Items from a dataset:
----

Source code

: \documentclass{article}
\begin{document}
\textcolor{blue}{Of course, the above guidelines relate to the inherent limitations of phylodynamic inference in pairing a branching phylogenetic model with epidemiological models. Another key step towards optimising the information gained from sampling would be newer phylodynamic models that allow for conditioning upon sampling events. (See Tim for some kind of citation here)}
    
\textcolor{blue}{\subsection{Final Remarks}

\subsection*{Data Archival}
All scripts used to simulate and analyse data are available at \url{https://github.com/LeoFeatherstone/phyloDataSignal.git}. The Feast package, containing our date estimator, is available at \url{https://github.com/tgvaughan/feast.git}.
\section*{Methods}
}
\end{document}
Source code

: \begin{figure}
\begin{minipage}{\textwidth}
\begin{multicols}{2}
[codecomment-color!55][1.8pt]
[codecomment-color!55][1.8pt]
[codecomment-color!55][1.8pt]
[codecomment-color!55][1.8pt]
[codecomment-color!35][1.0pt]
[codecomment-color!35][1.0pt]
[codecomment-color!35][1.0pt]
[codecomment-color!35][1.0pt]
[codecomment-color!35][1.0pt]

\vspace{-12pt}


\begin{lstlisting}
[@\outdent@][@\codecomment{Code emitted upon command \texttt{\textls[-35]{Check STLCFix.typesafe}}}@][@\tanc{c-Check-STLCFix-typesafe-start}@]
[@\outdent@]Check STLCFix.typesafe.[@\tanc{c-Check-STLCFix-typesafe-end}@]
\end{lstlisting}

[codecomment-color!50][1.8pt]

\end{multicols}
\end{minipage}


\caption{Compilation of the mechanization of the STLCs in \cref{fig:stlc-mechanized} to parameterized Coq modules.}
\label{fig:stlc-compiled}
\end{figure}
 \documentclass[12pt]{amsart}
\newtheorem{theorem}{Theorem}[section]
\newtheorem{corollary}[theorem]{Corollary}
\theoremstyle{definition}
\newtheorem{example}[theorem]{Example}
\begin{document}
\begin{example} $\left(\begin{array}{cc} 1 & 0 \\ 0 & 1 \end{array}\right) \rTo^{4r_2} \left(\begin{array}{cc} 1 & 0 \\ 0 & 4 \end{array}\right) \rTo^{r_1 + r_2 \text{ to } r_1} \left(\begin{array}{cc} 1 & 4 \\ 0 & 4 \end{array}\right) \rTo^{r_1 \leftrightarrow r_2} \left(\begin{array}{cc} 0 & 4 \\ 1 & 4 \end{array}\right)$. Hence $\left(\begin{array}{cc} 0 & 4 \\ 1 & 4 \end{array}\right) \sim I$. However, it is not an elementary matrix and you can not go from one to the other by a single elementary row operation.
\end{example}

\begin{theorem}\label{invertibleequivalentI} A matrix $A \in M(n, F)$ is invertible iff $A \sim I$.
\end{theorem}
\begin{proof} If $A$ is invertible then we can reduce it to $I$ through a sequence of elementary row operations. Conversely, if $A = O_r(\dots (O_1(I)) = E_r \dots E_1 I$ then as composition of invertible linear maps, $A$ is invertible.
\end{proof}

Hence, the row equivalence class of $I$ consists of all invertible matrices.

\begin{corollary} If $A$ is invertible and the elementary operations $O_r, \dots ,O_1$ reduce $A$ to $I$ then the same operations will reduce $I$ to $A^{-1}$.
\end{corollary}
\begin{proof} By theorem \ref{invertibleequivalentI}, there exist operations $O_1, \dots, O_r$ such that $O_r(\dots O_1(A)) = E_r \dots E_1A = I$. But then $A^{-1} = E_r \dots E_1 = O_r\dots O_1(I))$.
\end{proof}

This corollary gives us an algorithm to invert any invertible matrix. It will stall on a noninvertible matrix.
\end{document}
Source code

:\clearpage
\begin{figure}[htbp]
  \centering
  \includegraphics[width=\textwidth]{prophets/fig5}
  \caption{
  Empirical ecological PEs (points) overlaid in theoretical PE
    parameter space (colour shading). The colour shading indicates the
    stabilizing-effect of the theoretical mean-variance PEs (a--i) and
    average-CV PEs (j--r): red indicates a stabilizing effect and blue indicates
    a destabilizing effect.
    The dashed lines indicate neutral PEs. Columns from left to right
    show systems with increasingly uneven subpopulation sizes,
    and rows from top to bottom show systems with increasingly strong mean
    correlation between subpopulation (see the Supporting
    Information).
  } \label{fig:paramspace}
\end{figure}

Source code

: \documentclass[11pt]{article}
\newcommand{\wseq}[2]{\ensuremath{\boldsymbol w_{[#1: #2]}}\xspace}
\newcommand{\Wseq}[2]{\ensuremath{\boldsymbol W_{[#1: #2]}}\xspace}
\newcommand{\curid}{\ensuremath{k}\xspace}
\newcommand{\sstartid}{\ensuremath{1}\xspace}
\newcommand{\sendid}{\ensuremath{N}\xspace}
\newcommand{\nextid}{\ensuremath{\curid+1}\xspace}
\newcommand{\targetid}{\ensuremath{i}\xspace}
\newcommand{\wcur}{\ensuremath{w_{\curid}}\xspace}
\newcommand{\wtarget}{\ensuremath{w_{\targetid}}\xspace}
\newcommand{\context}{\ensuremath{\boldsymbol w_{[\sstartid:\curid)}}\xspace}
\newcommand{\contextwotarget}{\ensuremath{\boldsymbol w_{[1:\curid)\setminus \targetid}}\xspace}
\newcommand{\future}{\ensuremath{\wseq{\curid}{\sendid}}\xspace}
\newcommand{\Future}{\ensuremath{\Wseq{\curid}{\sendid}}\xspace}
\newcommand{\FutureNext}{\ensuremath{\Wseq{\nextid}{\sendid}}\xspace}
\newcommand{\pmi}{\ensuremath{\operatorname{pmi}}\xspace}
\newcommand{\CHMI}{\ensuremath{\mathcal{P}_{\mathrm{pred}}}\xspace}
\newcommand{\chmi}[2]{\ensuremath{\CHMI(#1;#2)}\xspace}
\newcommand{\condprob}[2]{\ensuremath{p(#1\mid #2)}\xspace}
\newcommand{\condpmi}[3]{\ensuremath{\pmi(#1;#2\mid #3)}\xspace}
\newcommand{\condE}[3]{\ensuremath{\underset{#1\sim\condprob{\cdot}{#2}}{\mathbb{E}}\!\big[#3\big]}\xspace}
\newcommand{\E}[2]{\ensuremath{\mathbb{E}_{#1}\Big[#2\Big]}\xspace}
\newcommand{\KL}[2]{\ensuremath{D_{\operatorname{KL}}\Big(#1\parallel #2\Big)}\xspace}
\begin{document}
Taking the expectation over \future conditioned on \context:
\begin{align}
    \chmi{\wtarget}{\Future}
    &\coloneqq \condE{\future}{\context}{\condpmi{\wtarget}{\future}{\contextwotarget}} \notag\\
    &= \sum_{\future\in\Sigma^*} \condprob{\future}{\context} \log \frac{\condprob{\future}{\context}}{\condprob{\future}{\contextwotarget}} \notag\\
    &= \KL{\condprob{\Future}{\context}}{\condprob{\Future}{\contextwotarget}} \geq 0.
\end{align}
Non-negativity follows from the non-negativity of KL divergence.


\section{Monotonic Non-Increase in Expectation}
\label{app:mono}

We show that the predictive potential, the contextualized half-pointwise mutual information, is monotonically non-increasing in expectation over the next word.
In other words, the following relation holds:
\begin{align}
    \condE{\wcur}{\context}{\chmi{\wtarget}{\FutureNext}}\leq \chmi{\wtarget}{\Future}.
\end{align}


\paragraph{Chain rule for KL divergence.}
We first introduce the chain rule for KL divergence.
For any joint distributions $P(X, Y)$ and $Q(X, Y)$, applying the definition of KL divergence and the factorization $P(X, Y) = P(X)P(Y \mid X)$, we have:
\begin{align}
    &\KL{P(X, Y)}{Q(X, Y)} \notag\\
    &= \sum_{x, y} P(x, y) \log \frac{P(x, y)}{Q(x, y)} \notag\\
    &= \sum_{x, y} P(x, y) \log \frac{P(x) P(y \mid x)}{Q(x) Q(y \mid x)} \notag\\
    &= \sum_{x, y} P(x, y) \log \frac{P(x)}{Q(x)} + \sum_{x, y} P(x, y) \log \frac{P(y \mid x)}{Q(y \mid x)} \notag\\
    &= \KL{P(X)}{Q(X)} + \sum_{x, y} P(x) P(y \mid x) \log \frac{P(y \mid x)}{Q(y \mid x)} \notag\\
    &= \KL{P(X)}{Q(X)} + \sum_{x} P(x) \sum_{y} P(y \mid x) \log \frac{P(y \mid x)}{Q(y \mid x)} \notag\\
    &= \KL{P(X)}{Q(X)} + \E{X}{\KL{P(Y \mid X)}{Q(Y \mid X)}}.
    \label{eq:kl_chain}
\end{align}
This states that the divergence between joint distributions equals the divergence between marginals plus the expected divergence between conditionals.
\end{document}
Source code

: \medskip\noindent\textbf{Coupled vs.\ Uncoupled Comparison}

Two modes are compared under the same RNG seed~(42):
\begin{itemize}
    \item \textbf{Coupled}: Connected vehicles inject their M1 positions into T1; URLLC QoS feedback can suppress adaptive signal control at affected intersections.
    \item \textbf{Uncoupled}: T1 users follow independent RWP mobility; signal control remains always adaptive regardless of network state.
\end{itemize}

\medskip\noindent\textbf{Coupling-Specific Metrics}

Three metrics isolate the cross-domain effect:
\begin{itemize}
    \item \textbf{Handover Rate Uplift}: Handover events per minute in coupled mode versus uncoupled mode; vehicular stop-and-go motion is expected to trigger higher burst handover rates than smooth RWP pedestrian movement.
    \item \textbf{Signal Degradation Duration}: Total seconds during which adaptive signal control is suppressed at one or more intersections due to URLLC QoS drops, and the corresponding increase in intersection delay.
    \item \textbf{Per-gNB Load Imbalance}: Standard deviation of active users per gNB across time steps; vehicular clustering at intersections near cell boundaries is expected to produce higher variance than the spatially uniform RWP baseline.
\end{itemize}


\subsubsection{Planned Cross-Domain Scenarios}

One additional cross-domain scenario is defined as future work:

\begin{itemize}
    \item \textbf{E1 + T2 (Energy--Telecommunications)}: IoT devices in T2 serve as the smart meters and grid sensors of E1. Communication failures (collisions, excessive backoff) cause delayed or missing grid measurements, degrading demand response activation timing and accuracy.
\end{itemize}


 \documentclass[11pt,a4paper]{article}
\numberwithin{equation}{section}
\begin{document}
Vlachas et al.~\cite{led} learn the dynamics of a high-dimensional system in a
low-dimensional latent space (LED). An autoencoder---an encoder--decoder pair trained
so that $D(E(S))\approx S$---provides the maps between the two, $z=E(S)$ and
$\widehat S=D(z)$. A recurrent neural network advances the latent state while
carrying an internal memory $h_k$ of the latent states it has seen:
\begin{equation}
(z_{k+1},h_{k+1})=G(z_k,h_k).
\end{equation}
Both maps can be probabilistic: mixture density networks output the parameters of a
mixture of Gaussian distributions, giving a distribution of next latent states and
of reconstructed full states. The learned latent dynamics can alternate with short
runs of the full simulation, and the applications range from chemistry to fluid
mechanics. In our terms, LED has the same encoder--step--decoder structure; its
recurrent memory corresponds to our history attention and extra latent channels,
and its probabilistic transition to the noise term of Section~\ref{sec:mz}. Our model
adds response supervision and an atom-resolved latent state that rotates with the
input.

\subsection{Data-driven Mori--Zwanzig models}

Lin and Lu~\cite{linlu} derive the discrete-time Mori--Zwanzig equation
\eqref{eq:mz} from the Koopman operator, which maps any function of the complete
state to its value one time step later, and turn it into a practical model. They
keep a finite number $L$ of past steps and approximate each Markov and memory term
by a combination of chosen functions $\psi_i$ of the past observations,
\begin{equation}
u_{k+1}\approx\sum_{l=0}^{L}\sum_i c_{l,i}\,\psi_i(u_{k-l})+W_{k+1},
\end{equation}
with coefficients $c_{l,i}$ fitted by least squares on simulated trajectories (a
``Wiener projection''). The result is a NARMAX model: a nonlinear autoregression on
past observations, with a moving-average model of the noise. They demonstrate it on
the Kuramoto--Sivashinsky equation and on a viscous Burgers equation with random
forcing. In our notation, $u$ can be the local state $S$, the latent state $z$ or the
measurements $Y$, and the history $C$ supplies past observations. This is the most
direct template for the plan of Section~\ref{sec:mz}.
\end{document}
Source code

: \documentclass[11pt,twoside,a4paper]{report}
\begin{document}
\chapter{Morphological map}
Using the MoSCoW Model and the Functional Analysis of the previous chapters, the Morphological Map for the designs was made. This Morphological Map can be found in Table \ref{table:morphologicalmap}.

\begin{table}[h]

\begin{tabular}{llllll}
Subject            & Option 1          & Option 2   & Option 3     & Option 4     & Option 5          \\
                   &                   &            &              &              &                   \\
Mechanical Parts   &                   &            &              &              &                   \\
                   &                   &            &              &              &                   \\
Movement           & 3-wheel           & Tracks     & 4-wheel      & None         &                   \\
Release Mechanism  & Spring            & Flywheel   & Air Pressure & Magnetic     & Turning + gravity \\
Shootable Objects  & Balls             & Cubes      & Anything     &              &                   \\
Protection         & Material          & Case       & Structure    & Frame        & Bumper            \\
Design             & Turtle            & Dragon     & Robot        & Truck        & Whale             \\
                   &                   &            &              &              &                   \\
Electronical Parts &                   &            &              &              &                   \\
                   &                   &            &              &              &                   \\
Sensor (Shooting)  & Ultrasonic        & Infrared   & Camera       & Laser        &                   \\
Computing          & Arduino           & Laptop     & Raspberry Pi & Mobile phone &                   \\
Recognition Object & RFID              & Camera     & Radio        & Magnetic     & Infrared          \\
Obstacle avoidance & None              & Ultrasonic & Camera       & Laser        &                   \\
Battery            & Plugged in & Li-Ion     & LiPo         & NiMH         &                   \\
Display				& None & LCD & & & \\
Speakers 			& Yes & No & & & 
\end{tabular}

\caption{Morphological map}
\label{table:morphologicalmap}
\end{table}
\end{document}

----

- Exercise goal: Using the data above, print exactly the lines from the line that contains "mechanics. In our" through the line that contains "state to its", with both included.

- Answer space:
mechanics. In our terms, LED has the same encoder--step--decoder structure; its
recurrent memory corresponds to our history attention and extra latent channels,
and its probabilistic transition to the noise term of Section~\ref{sec:mz}. Our model
adds response supervision and an atom-resolved latent state that rotates with the
input.

\subsection{Data-driven Mori--Zwanzig models}

Lin and Lu~\cite{linlu} derive the discrete-time Mori--Zwanzig equation
\eqref{eq:mz} from the Koopman operator, which maps any function of the complete
state to its value one time step later, and turn it into a practical model. They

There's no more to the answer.